コンピューター上で人間の脳の神経回路を数学的に模倣する「ニューラルネットワーク」の技術革新によって、飛躍的なスピードで進歩してきたジャンルの1つがAI(人工知能)による機械翻訳だ。ドイツのスタートアップ、DeepL(ディープエル)は2020年に翻訳対象に日本語を加え、日本で急速に存在感を高めている。同社のヤロスワフ・クテロフスキーCEO(最高経営責任者)が機械翻訳の可能性や今後のビジョンについて語った。

(聞き手は広野彩子)

ヤロスワフ・クテロフスキー氏
ヤロスワフ・クテロフスキー氏
独DeepL CEO(最高経営責任者)
ポーランド生まれ。10歳の時にコンピューターのコーディングを始め、個人的なプロジェクトに取り組んできた。ドイツのパーダーボルン大学でコンピューター科学の博士号(Ph.D.)取得。ハイテク企業数社を経て2017年に独ケルンでオンライン翻訳サービスのDeepLを創業。世界の数千社がDeepLを使っている。

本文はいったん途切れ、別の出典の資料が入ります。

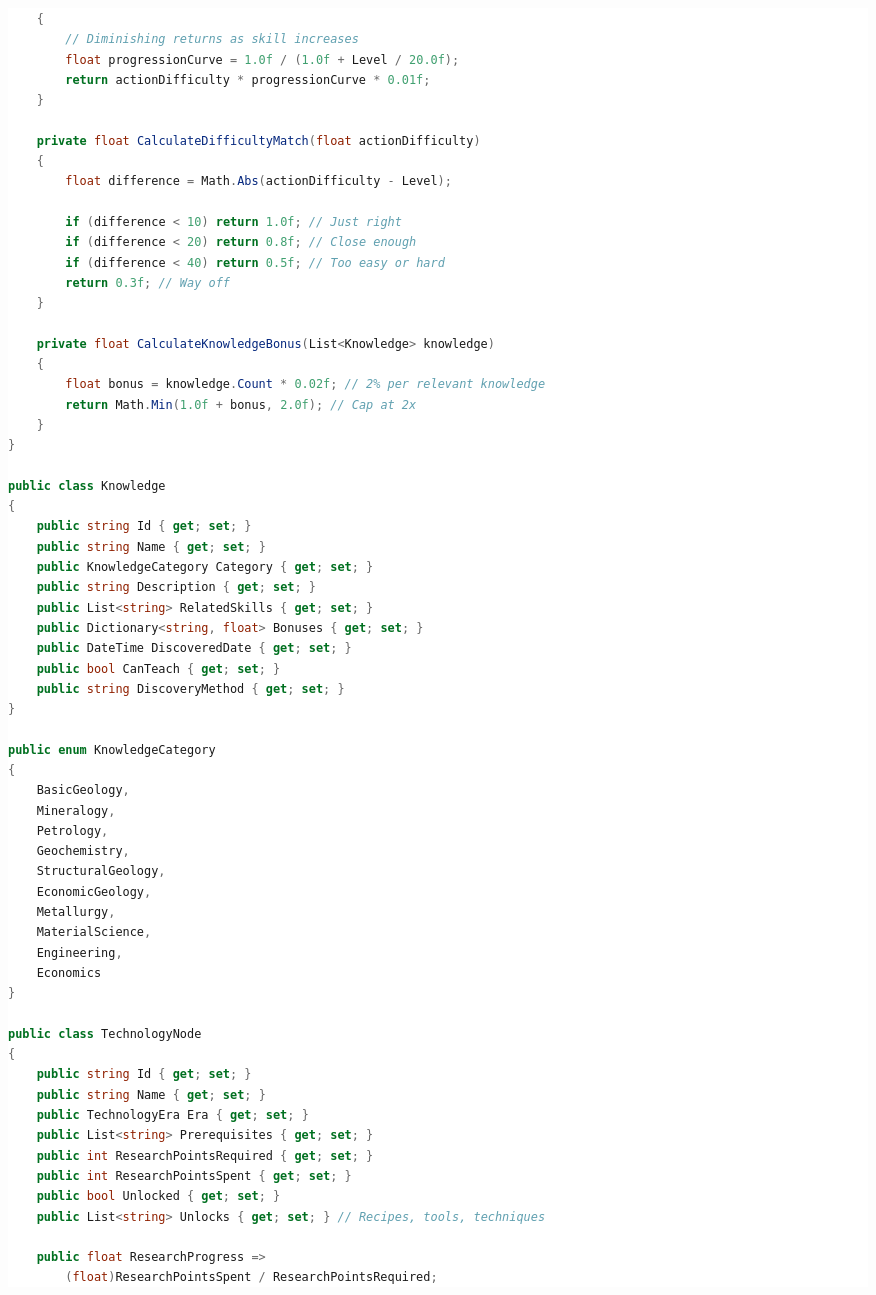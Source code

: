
 ```csharp
    {
        // Diminishing returns as skill increases
        float progressionCurve = 1.0f / (1.0f + Level / 20.0f);
        return actionDifficulty * progressionCurve * 0.01f;
    }
    
    private float CalculateDifficultyMatch(float actionDifficulty)
    {
        float difference = Math.Abs(actionDifficulty - Level);
        
        if (difference < 10) return 1.0f; // Just right
        if (difference < 20) return 0.8f; // Close enough
        if (difference < 40) return 0.5f; // Too easy or hard
        return 0.3f; // Way off
    }
    
    private float CalculateKnowledgeBonus(List<Knowledge> knowledge)
    {
        float bonus = knowledge.Count * 0.02f; // 2% per relevant knowledge
        return Math.Min(1.0f + bonus, 2.0f); // Cap at 2x
    }
}

public class Knowledge
{
    public string Id { get; set; }
    public string Name { get; set; }
    public KnowledgeCategory Category { get; set; }
    public string Description { get; set; }
    public List<string> RelatedSkills { get; set; }
    public Dictionary<string, float> Bonuses { get; set; }
    public DateTime DiscoveredDate { get; set; }
    public bool CanTeach { get; set; }
    public string DiscoveryMethod { get; set; }
}

public enum KnowledgeCategory
{
    BasicGeology,
    Mineralogy,
    Petrology,
    Geochemistry,
    StructuralGeology,
    EconomicGeology,
    Metallurgy,
    MaterialScience,
    Engineering,
    Economics
}

public class TechnologyNode
{
    public string Id { get; set; }
    public string Name { get; set; }
    public TechnologyEra Era { get; set; }
    public List<string> Prerequisites { get; set; }
    public int ResearchPointsRequired { get; set; }
    public int ResearchPointsSpent { get; set; }
    public bool Unlocked { get; set; }
    public List<string> Unlocks { get; set; } // Recipes, tools, techniques
    
    public float ResearchProgress => 
        (float)ResearchPointsSpent / ResearchPointsRequired;
```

(写真=稲垣純也、以下同)

クテロフスキーさんがそもそも機械翻訳に興味を持たれたきっかけは何ですか。

ヤロスワフ・クテロフスキーDeepL CEO(以下クテロフスキー氏):それは翻訳という多くの人の重要な課題を解決できる技術がそこにあったから――というお答えになりますね。その事実にすっかり魅了されたのです。

 ポーランドに生まれ、ドイツとの間を何度も行き来しながら育ちました。ポーランド語が母国語ですが、長年ドイツに暮らし、現地の学校に通ったのでドイツ語も母国語に近いと言えます。異言語が身近にあり、幼い頃からいくつかの言語を使い分けて育ちました。翻訳は私にとってごく自然なことでした。

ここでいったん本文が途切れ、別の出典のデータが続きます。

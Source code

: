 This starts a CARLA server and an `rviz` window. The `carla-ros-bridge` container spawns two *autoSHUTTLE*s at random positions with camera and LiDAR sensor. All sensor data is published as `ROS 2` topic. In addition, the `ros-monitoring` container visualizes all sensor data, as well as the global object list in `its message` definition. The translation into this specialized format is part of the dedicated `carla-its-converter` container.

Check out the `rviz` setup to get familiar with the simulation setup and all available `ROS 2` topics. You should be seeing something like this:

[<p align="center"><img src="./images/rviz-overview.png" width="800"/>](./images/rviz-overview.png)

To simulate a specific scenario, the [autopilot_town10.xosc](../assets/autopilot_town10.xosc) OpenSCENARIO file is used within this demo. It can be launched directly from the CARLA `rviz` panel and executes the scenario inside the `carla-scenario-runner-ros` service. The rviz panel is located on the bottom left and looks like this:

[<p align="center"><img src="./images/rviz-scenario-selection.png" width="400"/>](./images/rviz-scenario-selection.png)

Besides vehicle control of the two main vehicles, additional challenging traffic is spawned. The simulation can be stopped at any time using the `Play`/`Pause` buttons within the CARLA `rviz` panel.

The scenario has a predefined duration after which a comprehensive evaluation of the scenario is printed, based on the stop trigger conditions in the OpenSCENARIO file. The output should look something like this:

DeepLの翻訳精度は評価が高いです。ご自身がマルチリンガルで翻訳が必要な環境で育ったことが、素晴らしい気付きをもたらしたのかもしれませんね。

クテロフスキー氏:私自身は翻訳の専門家ではなく技術の専門家ですが、確かに、世界には異なる言語が存在し、多言語が存在するというのが、どのような状況なのかについてよく分かっています。素晴らしい翻訳をするのは時に、本当に難しいこともよく知っています。

ニューラルネットワークで進化

どのような技術がDeepL開発の突破口になったのでしょうか。

クテロフスキー氏:ニューラルネットワークの活用です。ニューラルネットワークをどのように設計し、実際にどう構築するかは、私たちの企業秘密です。ごく一般的な技術を使って、翻訳を飛躍的に改善させるノウハウも突破口に含まれますが、技術革新の最も重要な部分を担ってきたのはニューラルネットワークです。

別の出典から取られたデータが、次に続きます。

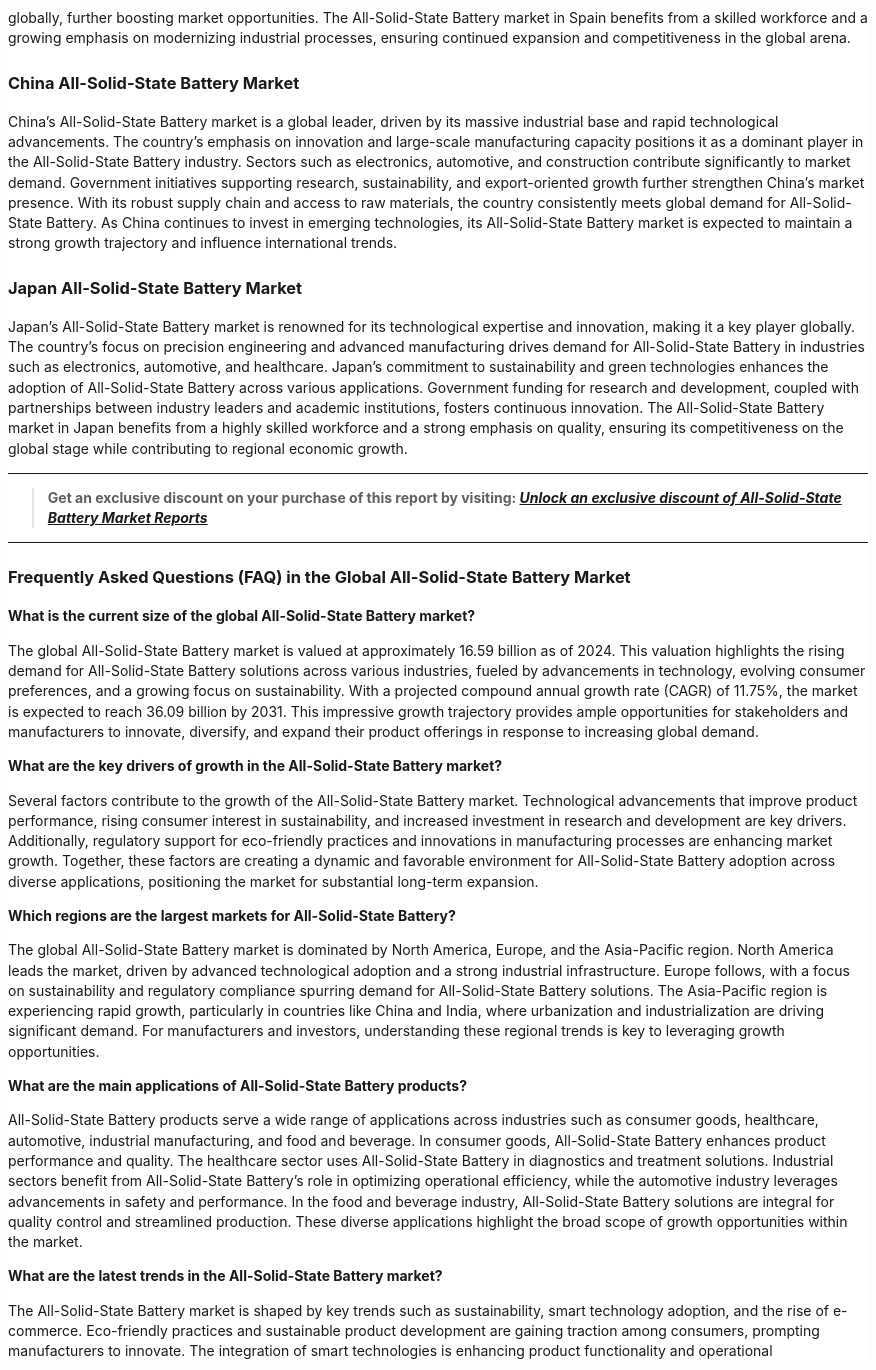 globally, further boosting market opportunities. The All-Solid-State Battery market in Spain benefits from a skilled workforce and a growing emphasis on modernizing industrial processes, ensuring continued expansion and competitiveness in the global arena.</p><h3>China All-Solid-State Battery Market</h3><p>China&rsquo;s All-Solid-State Battery market is a global leader, driven by its massive industrial base and rapid technological advancements. The country&rsquo;s emphasis on innovation and large-scale manufacturing capacity positions it as a dominant player in the All-Solid-State Battery industry. Sectors such as electronics, automotive, and construction contribute significantly to market demand. Government initiatives supporting research, sustainability, and export-oriented growth further strengthen China&rsquo;s market presence. With its robust supply chain and access to raw materials, the country consistently meets global demand for All-Solid-State Battery. As China continues to invest in emerging technologies, its All-Solid-State Battery market is expected to maintain a strong growth trajectory and influence international trends.</p><h3>Japan All-Solid-State Battery Market</h3><p>Japan&rsquo;s All-Solid-State Battery market is renowned for its technological expertise and innovation, making it a key player globally. The country&rsquo;s focus on precision engineering and advanced manufacturing drives demand for All-Solid-State Battery in industries such as electronics, automotive, and healthcare. Japan&rsquo;s commitment to sustainability and green technologies enhances the adoption of All-Solid-State Battery across various applications. Government funding for research and development, coupled with partnerships between industry leaders and academic institutions, fosters continuous innovation. The All-Solid-State Battery market in Japan benefits from a highly skilled workforce and a strong emphasis on quality, ensuring its competitiveness on the global stage while contributing to regional economic growth.</p><hr /><blockquote><p><strong>Get an exclusive discount on your purchase of this report by visiting: <em><a href="://marketresearchpulse.com/ask-for-discount/103676?utm_source=Github&amp;utm_medium=023">Unlock an exclusive discount of All-Solid-State Battery Market Reports</a></em>&nbsp;</strong></p></blockquote><hr /><h3>Frequently Asked Questions (FAQ) in the Global All-Solid-State Battery Market</h3><p><strong>What is the current size of the global All-Solid-State Battery market?</strong></p><p>The global All-Solid-State Battery market is valued at approximately 16.59 billion as of 2024. This valuation highlights the rising demand for All-Solid-State Battery solutions across various industries, fueled by advancements in technology, evolving consumer preferences, and a growing focus on sustainability. With a projected compound annual growth rate (CAGR) of 11.75%, the market is expected to reach 36.09 billion by 2031. This impressive growth trajectory provides ample opportunities for stakeholders and manufacturers to innovate, diversify, and expand their product offerings in response to increasing global demand.</p><p><strong>What are the key drivers of growth in the All-Solid-State Battery market?</strong></p><p>Several factors contribute to the growth of the All-Solid-State Battery market. Technological advancements that improve product performance, rising consumer interest in sustainability, and increased investment in research and development are key drivers. Additionally, regulatory support for eco-friendly practices and innovations in manufacturing processes are enhancing market growth. Together, these factors are creating a dynamic and favorable environment for All-Solid-State Battery adoption across diverse applications, positioning the market for substantial long-term expansion.</p><p><strong>Which regions are the largest markets for All-Solid-State Battery?</strong></p><p>The global All-Solid-State Battery market is dominated by North America, Europe, and the Asia-Pacific region. North America leads the market, driven by advanced technological adoption and a strong industrial infrastructure. Europe follows, with a focus on sustainability and regulatory compliance spurring demand for All-Solid-State Battery solutions. The Asia-Pacific region is experiencing rapid growth, particularly in countries like China and India, where urbanization and industrialization are driving significant demand. For manufacturers and investors, understanding these regional trends is key to leveraging growth opportunities.</p><p><strong>What are the main applications of All-Solid-State Battery products?</strong></p><p>All-Solid-State Battery products serve a wide range of applications across industries such as consumer goods, healthcare, automotive, industrial manufacturing, and food and beverage. In consumer goods, All-Solid-State Battery enhances product performance and quality. The healthcare sector uses All-Solid-State Battery in diagnostics and treatment solutions. Industrial sectors benefit from All-Solid-State Battery&rsquo;s role in optimizing operational efficiency, while the automotive industry leverages advancements in safety and performance. In the food and beverage industry, All-Solid-State Battery solutions are integral for quality control and streamlined production. These diverse applications highlight the broad scope of growth opportunities within the market.</p><p><strong>What are the latest trends in the All-Solid-State Battery market?</strong></p><p>The All-Solid-State Battery market is shaped by key trends such as sustainability, smart technology adoption, and the rise of e-commerce. Eco-friendly practices and sustainable product development are gaining traction among consumers, prompting manufacturers to innovate. The integration of smart technologies is enhancing product functionality and operational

 ニューラルネットワークの設計方法は常に変化しています。私たちはそれを「ネットワークのアーキテクチャー」と呼んでいますが、これが毎年のように進歩しています。

英オックスフォード大学の機械学習研究で有名なマイケル・オズボーン氏は3~4年前、かつては米グーグルの「グーグル翻訳」の質が一番良かったが、他の機械翻訳サービスも急速に発展したと話していました。

クテロフスキー氏:DeepLが登場した17年は、機械翻訳にニューラルネットワークが本格的に使われ始めた時期です。それ以前は他の方法を使っていました。ニューラルネットワーク活用の核となるアイデアは17年に登場したのですが、以来、目覚ましく進歩しました。